MATERIALS PROVIDED ->
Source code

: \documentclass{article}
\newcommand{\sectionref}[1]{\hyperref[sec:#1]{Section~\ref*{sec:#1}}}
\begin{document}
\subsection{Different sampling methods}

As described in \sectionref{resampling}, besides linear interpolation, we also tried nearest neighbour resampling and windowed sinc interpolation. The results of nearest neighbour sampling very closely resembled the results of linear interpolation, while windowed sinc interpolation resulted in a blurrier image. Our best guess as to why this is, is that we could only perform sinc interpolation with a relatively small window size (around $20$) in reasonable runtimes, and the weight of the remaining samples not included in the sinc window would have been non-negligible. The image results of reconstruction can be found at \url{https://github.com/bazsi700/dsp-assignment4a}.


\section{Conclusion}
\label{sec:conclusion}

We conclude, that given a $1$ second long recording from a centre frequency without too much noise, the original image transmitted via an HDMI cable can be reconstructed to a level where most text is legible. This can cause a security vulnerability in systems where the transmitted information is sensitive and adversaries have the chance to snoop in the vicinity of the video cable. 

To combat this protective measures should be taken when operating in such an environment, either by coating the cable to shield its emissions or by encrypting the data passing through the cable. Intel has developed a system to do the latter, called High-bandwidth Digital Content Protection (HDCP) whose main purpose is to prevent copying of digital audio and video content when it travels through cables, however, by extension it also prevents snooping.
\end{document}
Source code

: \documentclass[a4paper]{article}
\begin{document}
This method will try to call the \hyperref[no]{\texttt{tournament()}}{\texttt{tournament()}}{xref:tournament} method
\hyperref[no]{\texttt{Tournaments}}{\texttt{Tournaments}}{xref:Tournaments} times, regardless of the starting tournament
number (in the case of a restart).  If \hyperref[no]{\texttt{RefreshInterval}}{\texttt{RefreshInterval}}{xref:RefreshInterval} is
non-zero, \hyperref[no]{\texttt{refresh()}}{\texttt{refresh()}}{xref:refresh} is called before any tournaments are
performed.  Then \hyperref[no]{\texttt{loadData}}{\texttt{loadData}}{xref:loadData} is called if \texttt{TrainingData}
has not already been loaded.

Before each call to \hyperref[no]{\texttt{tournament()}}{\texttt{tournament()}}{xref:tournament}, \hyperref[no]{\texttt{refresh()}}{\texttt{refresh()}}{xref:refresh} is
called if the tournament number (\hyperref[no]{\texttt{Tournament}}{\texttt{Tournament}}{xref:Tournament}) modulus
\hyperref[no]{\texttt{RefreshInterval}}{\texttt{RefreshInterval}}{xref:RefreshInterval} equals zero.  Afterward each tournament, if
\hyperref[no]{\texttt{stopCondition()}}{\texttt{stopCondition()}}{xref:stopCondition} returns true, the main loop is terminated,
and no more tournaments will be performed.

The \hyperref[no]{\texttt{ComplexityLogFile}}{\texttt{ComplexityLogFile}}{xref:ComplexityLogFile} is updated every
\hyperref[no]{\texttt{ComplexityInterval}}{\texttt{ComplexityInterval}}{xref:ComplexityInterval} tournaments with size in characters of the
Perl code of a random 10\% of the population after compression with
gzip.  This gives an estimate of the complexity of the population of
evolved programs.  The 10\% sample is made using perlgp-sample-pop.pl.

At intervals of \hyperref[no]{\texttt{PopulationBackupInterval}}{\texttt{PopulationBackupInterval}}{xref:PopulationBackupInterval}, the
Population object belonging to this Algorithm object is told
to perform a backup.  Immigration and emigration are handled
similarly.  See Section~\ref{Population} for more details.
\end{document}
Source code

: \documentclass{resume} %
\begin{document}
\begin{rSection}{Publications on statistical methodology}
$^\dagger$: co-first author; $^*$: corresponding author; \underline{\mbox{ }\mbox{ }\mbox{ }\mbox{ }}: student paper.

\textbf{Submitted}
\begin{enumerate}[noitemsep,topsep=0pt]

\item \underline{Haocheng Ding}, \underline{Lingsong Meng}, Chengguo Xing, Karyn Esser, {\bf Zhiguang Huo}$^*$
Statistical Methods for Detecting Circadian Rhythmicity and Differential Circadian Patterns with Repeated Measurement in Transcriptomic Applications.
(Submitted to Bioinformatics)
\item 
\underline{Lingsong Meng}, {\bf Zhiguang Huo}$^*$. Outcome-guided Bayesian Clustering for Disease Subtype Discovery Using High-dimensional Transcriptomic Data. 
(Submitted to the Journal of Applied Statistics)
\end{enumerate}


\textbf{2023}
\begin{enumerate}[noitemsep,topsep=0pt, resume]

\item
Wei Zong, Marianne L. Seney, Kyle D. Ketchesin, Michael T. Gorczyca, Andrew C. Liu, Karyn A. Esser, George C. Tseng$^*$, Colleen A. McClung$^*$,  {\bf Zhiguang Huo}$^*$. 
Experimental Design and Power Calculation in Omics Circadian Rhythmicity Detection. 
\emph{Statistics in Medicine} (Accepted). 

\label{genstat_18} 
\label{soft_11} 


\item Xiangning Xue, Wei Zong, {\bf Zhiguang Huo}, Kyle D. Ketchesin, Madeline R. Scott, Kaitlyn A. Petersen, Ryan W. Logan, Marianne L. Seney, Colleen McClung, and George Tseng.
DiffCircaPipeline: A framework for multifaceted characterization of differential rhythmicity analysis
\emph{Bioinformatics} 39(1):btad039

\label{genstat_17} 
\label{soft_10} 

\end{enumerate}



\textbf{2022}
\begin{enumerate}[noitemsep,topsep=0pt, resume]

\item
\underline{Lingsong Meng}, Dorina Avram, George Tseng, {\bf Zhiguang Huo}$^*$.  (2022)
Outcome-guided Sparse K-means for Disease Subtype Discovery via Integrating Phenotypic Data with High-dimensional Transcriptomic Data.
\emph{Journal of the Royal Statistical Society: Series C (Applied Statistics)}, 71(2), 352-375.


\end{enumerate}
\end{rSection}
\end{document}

---

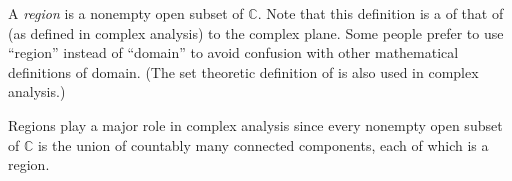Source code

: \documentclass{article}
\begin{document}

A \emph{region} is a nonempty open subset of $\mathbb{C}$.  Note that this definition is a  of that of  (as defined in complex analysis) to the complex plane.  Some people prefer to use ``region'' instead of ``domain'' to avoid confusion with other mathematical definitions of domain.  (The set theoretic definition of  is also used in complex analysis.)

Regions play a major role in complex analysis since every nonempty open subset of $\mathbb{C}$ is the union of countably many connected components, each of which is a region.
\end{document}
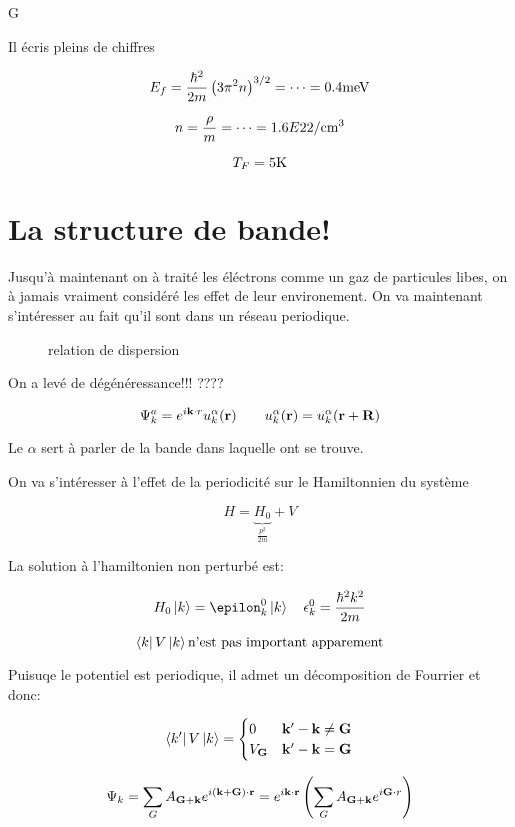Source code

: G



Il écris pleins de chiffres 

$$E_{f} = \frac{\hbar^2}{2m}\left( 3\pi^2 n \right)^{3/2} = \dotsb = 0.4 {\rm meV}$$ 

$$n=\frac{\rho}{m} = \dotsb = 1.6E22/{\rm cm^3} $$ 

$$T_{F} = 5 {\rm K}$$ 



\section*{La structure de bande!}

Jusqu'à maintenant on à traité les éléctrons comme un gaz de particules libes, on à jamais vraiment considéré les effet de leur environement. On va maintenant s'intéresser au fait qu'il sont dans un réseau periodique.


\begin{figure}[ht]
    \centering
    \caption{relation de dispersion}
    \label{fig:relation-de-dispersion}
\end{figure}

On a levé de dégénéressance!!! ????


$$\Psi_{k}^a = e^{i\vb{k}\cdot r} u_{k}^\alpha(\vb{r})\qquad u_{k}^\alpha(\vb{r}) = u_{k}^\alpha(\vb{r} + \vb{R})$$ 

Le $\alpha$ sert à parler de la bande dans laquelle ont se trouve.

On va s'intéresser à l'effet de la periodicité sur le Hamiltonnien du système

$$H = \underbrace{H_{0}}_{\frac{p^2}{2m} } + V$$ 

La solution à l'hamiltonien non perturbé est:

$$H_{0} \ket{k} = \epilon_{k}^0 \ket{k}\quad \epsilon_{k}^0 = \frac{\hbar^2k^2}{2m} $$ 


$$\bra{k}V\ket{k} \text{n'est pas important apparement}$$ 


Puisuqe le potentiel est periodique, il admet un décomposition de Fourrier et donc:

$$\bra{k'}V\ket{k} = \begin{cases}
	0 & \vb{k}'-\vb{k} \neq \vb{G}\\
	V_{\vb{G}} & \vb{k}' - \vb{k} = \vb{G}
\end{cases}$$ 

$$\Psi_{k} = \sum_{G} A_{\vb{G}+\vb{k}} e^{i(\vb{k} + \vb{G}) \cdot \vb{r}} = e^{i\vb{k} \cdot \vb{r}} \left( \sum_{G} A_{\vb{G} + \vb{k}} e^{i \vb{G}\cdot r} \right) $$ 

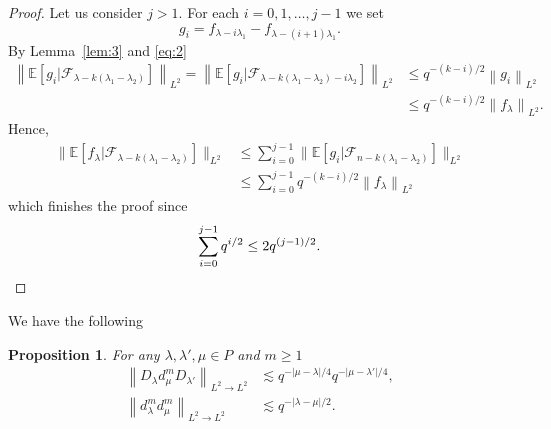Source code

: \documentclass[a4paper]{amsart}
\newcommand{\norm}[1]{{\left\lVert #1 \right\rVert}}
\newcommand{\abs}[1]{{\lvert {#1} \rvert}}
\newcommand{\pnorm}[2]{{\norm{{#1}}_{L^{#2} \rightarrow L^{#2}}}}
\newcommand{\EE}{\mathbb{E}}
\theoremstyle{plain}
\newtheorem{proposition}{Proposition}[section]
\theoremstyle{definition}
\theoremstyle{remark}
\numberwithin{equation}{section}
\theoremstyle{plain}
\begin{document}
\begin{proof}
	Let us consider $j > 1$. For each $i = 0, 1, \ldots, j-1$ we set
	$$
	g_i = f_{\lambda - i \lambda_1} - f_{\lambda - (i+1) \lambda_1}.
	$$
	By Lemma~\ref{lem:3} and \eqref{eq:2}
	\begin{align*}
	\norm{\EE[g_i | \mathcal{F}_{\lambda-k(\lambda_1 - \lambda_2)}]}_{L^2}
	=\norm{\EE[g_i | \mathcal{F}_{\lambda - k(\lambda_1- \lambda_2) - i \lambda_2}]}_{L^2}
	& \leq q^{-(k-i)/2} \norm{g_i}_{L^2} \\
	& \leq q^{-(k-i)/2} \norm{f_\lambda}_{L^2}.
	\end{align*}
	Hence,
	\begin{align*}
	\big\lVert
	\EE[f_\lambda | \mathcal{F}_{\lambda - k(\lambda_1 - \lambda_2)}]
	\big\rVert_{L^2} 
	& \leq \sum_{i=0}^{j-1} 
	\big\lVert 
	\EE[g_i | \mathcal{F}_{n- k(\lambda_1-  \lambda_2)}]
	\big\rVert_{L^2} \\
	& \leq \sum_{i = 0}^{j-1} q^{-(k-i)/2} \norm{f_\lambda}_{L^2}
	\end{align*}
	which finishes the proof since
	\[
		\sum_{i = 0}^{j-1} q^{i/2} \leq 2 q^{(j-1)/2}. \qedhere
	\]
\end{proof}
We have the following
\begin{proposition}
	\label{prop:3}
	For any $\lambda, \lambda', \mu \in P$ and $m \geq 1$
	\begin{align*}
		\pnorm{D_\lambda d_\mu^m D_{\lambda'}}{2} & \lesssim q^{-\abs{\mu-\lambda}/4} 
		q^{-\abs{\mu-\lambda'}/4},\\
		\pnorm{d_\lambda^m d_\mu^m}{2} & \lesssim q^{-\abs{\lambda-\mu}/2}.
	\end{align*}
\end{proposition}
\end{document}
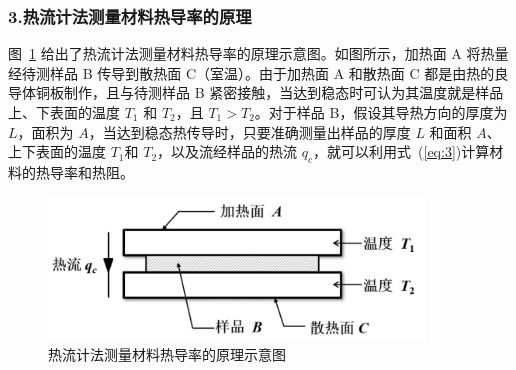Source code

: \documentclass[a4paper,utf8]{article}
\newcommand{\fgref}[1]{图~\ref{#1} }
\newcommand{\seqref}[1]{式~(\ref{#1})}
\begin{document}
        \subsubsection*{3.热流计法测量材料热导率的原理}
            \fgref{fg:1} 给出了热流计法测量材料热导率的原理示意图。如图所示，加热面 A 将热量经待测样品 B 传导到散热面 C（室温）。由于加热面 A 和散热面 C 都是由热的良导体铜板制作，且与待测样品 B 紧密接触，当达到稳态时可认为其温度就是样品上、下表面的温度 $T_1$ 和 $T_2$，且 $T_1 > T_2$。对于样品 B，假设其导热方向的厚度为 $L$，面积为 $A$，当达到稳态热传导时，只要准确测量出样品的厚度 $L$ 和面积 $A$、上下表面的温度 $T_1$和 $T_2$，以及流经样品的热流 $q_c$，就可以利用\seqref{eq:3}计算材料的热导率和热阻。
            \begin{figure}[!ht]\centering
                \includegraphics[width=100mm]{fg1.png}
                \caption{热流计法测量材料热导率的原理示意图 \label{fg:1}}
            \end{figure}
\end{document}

YOUR TASK ->
The lines to copy are those above that contain "theoremstyle".

TASK RESPONSE ->
\theoremstyle{plain}
\theoremstyle{definition}
\theoremstyle{remark}
\theoremstyle{plain}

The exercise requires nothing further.